Les premiers verres se sirotent tranquillement dans les lumières bleues de la boite alors qu’une petite polémique interne perturbe ce début de soirée. Ce qui fait débat c’est une pratique apparemment à la mode, baptisée « Crystal Shower », qui consiste à commander des quantités déraisonnables de bouteilles de champagne, qui n’arriveront à la table qu’après une procession finement orchestrée par les serveurs et que la foule pourra admirer avec envie, avant de se faire asperger par ceux qui, devant l’abondance de ce nectar seront forcés d’en gaspiller. Arroser ou se faire arroser. Boire ou être trempé. Illustration navrante du mythe libéral selon lequel les profits des plus riches finissent par bénéficier à l’économie générale pour peu qu’ils renoncent à l’accumulation. Théorie du ruissellement, douche de champagne. C’est dégueulasse, ces chaussures qui vont coller à force de danser sur un sol inondé par un trop plein d’argent à dépenser. Quand on sait que ce champagne est peut-être le fruit de la traite de vendangeurs sans papiers par les sous-traitants de maisons luxueuses, ça fait serrer les dents. Une tête de mort scintillante semble les narguer et rappeler discrètement la vanité de ce triste tableau.

© Shellac

« À Genève on fait la fête comme ça ! » scande fièrement l’un d’entre eux. Tout est histoire de représentation, de démonstration et de continuation. Leur vie d’ultra-riche n’est pas de tout repos, elle nécessite d’exercer constamment la domination propre à leur classe.
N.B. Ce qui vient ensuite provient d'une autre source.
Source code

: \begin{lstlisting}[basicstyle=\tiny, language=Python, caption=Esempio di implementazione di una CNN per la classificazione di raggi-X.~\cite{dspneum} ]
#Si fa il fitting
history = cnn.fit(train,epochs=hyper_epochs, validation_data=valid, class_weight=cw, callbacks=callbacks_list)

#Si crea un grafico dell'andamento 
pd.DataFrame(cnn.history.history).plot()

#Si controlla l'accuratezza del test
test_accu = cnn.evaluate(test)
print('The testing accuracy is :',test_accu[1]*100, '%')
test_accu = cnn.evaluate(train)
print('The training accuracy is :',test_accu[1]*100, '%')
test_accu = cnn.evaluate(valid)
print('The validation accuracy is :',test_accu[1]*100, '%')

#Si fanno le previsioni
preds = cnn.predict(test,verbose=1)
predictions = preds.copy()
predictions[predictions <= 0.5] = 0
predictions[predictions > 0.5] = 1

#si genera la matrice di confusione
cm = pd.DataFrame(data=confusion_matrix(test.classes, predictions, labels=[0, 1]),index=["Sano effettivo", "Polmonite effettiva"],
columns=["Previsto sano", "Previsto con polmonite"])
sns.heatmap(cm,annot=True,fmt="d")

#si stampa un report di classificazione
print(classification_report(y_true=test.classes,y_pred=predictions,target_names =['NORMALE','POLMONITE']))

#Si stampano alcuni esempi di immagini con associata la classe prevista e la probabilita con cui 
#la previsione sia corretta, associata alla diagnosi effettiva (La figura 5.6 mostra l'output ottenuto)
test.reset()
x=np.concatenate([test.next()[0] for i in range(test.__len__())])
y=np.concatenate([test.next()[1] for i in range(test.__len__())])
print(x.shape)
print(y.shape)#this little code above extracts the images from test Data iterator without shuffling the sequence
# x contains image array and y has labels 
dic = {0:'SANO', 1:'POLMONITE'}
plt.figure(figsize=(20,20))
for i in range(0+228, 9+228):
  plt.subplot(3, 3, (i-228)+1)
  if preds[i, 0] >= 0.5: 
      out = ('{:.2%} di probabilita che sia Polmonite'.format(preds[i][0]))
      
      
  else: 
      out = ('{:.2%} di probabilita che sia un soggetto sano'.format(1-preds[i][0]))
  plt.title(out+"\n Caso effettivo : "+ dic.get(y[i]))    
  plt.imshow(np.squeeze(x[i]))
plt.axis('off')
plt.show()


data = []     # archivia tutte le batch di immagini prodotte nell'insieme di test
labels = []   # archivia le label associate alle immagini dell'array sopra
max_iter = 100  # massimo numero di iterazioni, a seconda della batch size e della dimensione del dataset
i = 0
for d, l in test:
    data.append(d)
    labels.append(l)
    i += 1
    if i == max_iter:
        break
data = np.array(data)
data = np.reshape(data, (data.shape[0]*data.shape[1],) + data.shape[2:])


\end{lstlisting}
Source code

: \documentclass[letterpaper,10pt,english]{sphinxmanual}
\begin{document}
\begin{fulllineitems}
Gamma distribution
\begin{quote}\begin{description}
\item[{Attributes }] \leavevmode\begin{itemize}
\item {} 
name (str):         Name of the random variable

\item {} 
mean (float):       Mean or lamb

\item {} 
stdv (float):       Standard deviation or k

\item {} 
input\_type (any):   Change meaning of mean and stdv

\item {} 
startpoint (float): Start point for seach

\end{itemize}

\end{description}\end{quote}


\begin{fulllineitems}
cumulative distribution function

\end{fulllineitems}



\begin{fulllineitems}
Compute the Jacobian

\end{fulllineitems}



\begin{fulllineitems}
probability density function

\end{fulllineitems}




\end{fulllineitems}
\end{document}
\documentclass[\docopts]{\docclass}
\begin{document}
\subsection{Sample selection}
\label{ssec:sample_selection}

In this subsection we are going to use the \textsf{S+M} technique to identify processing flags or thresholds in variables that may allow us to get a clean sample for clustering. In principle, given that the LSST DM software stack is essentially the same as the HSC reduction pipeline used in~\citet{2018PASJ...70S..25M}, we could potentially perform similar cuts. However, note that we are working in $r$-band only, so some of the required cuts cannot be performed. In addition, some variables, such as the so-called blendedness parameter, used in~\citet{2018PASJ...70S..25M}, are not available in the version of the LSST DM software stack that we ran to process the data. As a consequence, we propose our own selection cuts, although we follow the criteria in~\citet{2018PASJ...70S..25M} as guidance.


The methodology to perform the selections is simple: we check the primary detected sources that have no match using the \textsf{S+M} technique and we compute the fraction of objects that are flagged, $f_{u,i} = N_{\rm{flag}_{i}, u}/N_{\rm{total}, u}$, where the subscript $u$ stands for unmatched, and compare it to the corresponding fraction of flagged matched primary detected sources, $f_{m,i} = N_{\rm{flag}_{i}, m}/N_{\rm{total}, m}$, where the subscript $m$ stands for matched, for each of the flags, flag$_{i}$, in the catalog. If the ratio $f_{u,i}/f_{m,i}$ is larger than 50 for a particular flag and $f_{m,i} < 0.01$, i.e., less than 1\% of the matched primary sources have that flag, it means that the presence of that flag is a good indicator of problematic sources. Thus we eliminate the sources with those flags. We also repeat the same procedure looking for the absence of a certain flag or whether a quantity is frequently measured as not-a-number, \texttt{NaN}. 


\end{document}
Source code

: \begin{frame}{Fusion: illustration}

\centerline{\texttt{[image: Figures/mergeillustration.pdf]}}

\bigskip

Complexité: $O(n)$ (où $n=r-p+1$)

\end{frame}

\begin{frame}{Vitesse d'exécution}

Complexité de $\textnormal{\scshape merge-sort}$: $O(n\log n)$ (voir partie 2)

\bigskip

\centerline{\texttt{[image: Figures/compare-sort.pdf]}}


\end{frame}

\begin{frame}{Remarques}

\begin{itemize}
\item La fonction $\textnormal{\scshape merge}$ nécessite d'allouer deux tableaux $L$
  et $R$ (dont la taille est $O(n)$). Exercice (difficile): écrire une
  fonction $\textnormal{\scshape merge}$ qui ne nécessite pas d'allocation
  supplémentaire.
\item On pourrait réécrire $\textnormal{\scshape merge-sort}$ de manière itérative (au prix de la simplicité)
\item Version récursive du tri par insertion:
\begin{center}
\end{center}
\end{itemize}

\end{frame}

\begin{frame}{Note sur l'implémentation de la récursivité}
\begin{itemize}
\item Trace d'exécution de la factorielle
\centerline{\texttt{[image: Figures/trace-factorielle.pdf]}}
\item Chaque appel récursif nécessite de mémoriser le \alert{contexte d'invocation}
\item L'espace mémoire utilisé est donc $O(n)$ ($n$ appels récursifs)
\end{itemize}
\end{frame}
Il faut reprendre l’entreprise paternelle, faire installer des pianos dans des suites hors de prix, respecter les aînés lors des colonies de vacances en châteaux… Ce pouvoir va jusqu’à la possession de corps qui se transforment en marchandises (prostituée disponible 24/24, affichant ses prestations sur un profil digne d’une fiche technique) ; acheter, ou plutôt louer, un corps pour en faire son objet sexuel au gré de ses caprices. Dans ce monde parallèle, les enseignes Rolex ont remplacé les étoiles, et c’est tant mieux. Ces nouveaux astres sont, parait-il, des symboles de réussite. L’imposant jet d’eau qui s’élève dans le ciel de la ville envahit les dernières images du film, rappelant la crystal shower. Puissance phallique et inutile, qui tend à surplomber tout le reste en démontrant sa vigueur. Une fois le sommet atteint, l’eau redescend dans un nuage de fines gouttelettes qui retomberont dans la rade.

© Shellac

L’ironie délicieuse de ce film c’est le choix de l’iPhone comme outil filmique. Ces jeunes dont les poches débordent de fric se retrouvent emprisonnés dans des images de mauvaise qualité, dans un film fauché. Mais l’argument n’est pas économique, ou en tous cas ce n’est pas la principale raison. Cette caméra-objet était la plus à même de nous faire pénétrer cet entre-soi, puisqu’elle est son moyen d’exister et de s’exhiber. Selfie, « story » de réseaux sociaux, compétition de trains de vie, envie de faire envie. Le groupe occupe l’espace du champ dans tous les plans. Et lorsqu’ils ne l’envahissent pas totalement, un vide les entoure. Pas de place pour d’autres silhouettes, alors même que la boite de nuit ou les rues ne sont sûrement pas réservées à leur seule présence. Malgré le pouvoir que leur offre leur situation financière, ils semblent isolés. Les verres et la poudre d’or ne viennent pas à bout de leur ennui.

© Shellac

Et si même la jeunesse dorée ne trouvait pas son compte dans ce rêve capitaliste furieux ? Les mieux lotis se languissent pendant que d’autres tentent seulement de survivre. Mais qu’auraient-ils à gagner à changer cela ? Leurs privilèges n’ont d’autre intérêt que d’en faire des individus privilégiés. Et autour d’eux toujours le vide insaisissable, comme ces rues éclairées par les étoiles artificielles de Genève.